It appears somewhat precarious for the FDA to depend on food companies to self-regulate regarding the safety of ingredients, yet this has been the practice for many years. The recent lawsuit advocates for consumer interests and seems to possess considerable merit at first glance. The FDA’s final regulation, established last year, has faced criticism since its initial proposal in 1997. Detractors contend that permitting companies to appoint scientists to assess the safety of additive ingredients in the processed foods they produce grants these companies excessive authority. The rule was proposed nearly two decades before it was finalized, and the 1997 proposal closely mirrored the final regulation implemented last year. Throughout those 19 years, consumer organizations have consistently voiced their discontent.

A lawsuit initiated in 2014 challenged the proposed regulation, asserting that certain ingredients designated as GRAS—such as chewable calcium citrate, volatile oil of mustard, Olestra, and mycoprotein (commonly known by the brand name Quorn)—were recognized as potentially dangerous. However, this lawsuit had no impact on the final regulation. A study conducted by the Pew Charitable Trusts in 2013 revealed numerous conflicts of interest among the scientists involved in research that led to GRAS designations. Of the 451 GRAS notifications from 1997 to 2012, 22.4% of evaluations came from employees of additive manufacturers, 13.3% from employees of consulting firms chosen by the manufacturers, and 64.3% from expert panels selected by either consulting firms or manufacturers.

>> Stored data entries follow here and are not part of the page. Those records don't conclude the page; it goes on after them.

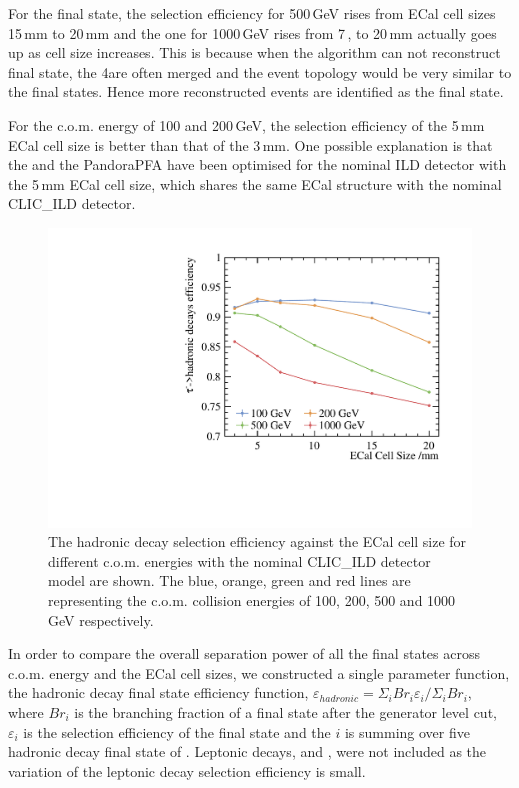 \documentclass[a4paper,11pt]{article}
\begin{document}
For the \Pphoton\Pnut final state, the selection efficiency for 500\,GeV rises from ECal cell sizes 15\,mm to 20\,mm and the one for 1000\,GeV rises from 7\,, to 20\,mm actually goes up as cell size increases. This is because when the algorithm can not reconstruct \Pphoton\Pnut final state, the 4\Pphoton are often merged and the event topology would be very similar to the \Pphoton\Pnut final states. Hence more reconstructed events are identified as the \Pphoton\Pnut final state.

For the c.o.m. energy of 100 and 200\,GeV, the selection efficiency of the 5\,mm ECal cell size is better than that of the 3\,mm. One possible explanation is that the  and the PandoraPFA have been optimised for the nominal ILD detector with the 5\,mm ECal cell size, which shares the same ECal structure with the nominal CLIC\_ILD detector.

\begin{figure}[htbp]
\centering %
\includegraphics[width=.45\textwidth]{plots/hadronicEff}
\caption{\label{fig:hadronic_efficiency} The \Ptau hadronic decay selection efficiency against the ECal cell size for different c.o.m. energies with the nominal CLIC\_ILD detector model are shown. The blue, orange, green and red lines are representing the c.o.m. \Pelectron\APelectron collision energies of 100, 200, 500 and 1000\,GeV respectively.}
\end{figure}

In order to compare the overall separation power of all the final states across c.o.m. energy and the ECal cell sizes, we constructed a single parameter function, the  \Ptau hadronic decay final state efficiency function, $\varepsilon_{hadronic} = \Sigma_{i} {Br}_{i}\varepsilon_{i} / \Sigma_{i} {Br}_{i}$, where $Br_{i}$ is the branching fraction of a final state after the generator level cut, $\varepsilon_{i}$ is the selection efficiency of the final state and the $i$ is summing over five hadronic decay final state of \Ptau. Leptonic decays, \Pelectron and \Pmuon, were not included as the variation of the leptonic decay selection efficiency is small.
\end{document}

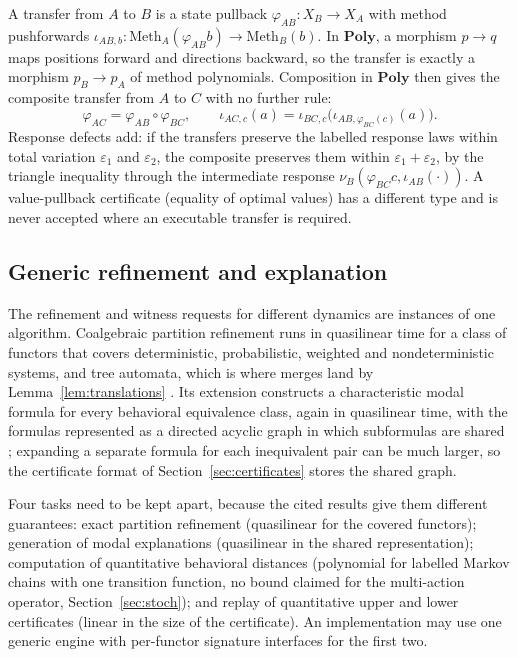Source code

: \documentclass[11pt]{article}
\newcommand{\Poly}{\mathbf{Poly}}
\theoremstyle{definition}
\theoremstyle{plain}
\begin{document}
A transfer from $A$ to $B$ is a state pullback $\varphi_{AB}:X_B\to X_A$ with method pushforwards
$\iota_{AB,b}:\mathrm{Meth}_A(\varphi_{AB}b)\to\mathrm{Meth}_B(b)$. In $\Poly$, a morphism
$p\to q$ maps positions forward and directions backward, so the transfer is exactly a morphism
$p_B\to p_A$ of method polynomials. Composition in $\Poly$ then gives the composite transfer
from $A$ to $C$ with no further rule:
\[
\varphi_{AC}=\varphi_{AB}\circ\varphi_{BC},\qquad
\iota_{AC,c}(a)=\iota_{BC,c}\bigl(\iota_{AB,\varphi_{BC}(c)}(a)\bigr).
\]
Response defects add: if the transfers preserve the labelled response laws within total
variation $\varepsilon_1$ and $\varepsilon_2$, the composite preserves them within
$\varepsilon_1+\varepsilon_2$, by the triangle inequality through the intermediate response
$\nu_B(\varphi_{BC}c,\iota_{AB}(\cdot))$. A value-pullback certificate (equality of optimal values)
has a different type and is never accepted where an executable transfer is required.

\subsection{Generic refinement and explanation}

The refinement and witness requests for different dynamics are instances of one algorithm.
Coalgebraic partition refinement runs in quasilinear time for a class of functors that covers
deterministic, probabilistic, weighted and nondeterministic systems, and tree automata, which is
where merges land by Lemma~\ref{lem:translations} \cite{copar,copar2}. Its extension constructs a
characteristic modal formula for every behavioral equivalence class, again in quasilinear time,
with the formulas represented as a directed acyclic graph in which subformulas are shared
\cite{explaining}; expanding a separate formula for each inequivalent pair can be much larger, so
the certificate format of Section~\ref{sec:certificates} stores the shared graph.

Four tasks need to be kept apart, because the cited results give them different guarantees: exact
partition refinement (quasilinear for the covered functors); generation of modal explanations
(quasilinear in the shared representation); computation of quantitative behavioral distances
(polynomial for labelled Markov chains with one transition function, no bound claimed for the
multi-action operator, Section~\ref{sec:stoch}); and replay of quantitative upper and lower
certificates (linear in the size of the certificate). An implementation may use one generic engine
with per-functor signature interfaces for the first two.
\end{document}

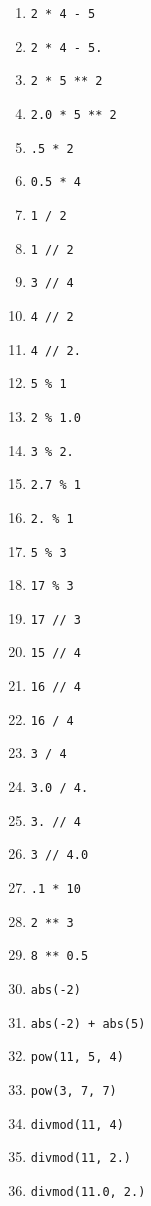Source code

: \documentclass[a4paper]{article}
\begin{document}
\begin{multicols}{3}
\begin{enumerate}[label=\arabic*.]
    \item \verb|2 * 4 - 5|
    \item \verb|2 * 4 - 5.|
    \item \verb|2 * 5 ** 2|
    \item \verb|2.0 * 5 ** 2|
    \item \verb|.5 * 2|
    \item \verb|0.5 * 4|
    \item \verb|1 / 2|
    \item \verb|1 // 2|
    \item \verb|3 // 4|
    \item \verb|4 // 2|
    \item \verb|4 // 2.|
    \item \verb|5 % 1|
    \item \verb|2 % 1.0|
    \item \verb|3 % 2.|
    \item \verb|2.7 % 1|
    \item \verb|2. % 1|
    \item \verb|5 % 3|
    \item \verb|17 % 3|

    \item \verb|17 // 3|
    \item \verb|15 // 4|
    \item \verb|16 // 4|
    \item \verb|16 / 4|
    \item \verb|3 / 4|
    \item \verb|3.0 / 4.|
    \item \verb|3. // 4|
    \item \verb|3 // 4.0|

    \item \verb|.1 * 10|

    \item \verb|2 ** 3|
    \item \verb|8 ** 0.5|
    \item \verb|abs(-2)|
    \item \verb|abs(-2) + abs(5)|
    \item \verb|pow(11, 5, 4)|
    \item \verb|pow(3, 7, 7)|
    \item \verb|divmod(11, 4)|
    \item \verb|divmod(11, 2.)|
    \item \verb|divmod(11.0, 2.)|

\end{enumerate}
\end{multicols}
\end{document}
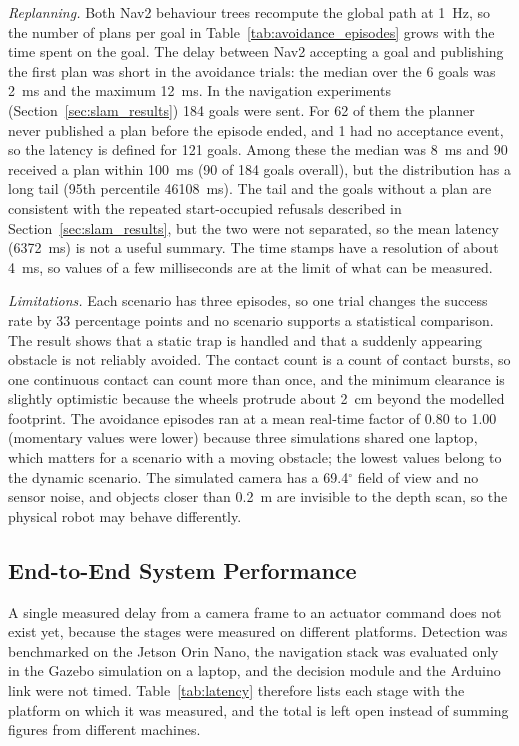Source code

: \noindent\textit{Replanning.} Both Nav2 behaviour trees recompute the global path at 1~Hz, so the number of plans per goal in Table~\ref{tab:avoidance_episodes} grows with the time spent on the goal. The delay between Nav2 accepting a goal and publishing the first plan was short in the avoidance trials: the median over the 6 goals was 2~ms and the maximum 12~ms. In the navigation experiments (Section~\ref{sec:slam_results}) 184 goals were sent. For 62 of them the planner never published a plan before the episode ended, and 1 had no acceptance event, so the latency is defined for 121 goals. Among these the median was 8~ms and 90 received a plan within 100~ms (90 of 184 goals overall), but the distribution has a long tail (95th percentile 46108~ms). The tail and the goals without a plan are consistent with the repeated start-occupied refusals described in Section~\ref{sec:slam_results}, but the two were not separated, so the mean latency (6372~ms) is not a useful summary. The time stamps have a resolution of about 4~ms, so values of a few milliseconds are at the limit of what can be measured.

\noindent\textit{Limitations.} Each scenario has three episodes, so one trial changes the success rate by 33 percentage points and no scenario supports a statistical comparison. The result shows that a static trap is handled and that a suddenly appearing obstacle is not reliably avoided. The contact count is a count of contact bursts, so one continuous contact can count more than once, and the minimum clearance is slightly optimistic because the wheels protrude about 2~cm beyond the modelled footprint. The avoidance episodes ran at a mean real-time factor of 0.80 to 1.00 (momentary values were lower) because three simulations shared one laptop, which matters for a scenario with a moving obstacle; the lowest values belong to the dynamic scenario. The simulated camera has a 69.4$^{\circ}$ field of view and no sensor noise, and objects closer than 0.2~m are invisible to the depth scan, so the physical robot may behave differently.

\subsection{End-to-End System Performance}
\label{subsec:e2e}

A single measured delay from a camera frame to an actuator command does not exist yet, because the stages were measured on different platforms. Detection was benchmarked on the Jetson Orin Nano, the navigation stack was evaluated only in the Gazebo simulation on a laptop, and the decision module and the Arduino link were not timed. Table~\ref{tab:latency} therefore lists each stage with the platform on which it was measured, and the total is left open instead of summing figures from different machines.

Following the publication of the final regulation last year, consumer and scientific organizations pledged to persist in their efforts. The lawsuit filed on Monday requests a federal court to declare the current GRAS rule unlawful and to mandate a process that entails more direct FDA oversight in determining the safety of ingredients and additives, including chewable calcium citrate. The 2014 lawsuit was akin in nature but argued for the establishment of a final rule that would guarantee increased FDA supervision over the process.

Considering the extensive history of resistance from consumer and scientific groups, alongside a 2010 U.S. Government Accountability Office report stating, “FDA’s oversight process does not help ensure the safety of all new GRAS determinations,” the courts certainly have substantial evidence to evaluate in this matter. It will be intriguing to observe who rallies against this lawsuit, as the ensuing arguments and rulings could instigate significant transformations within the food system, potentially affecting products like chewable calcium citrate.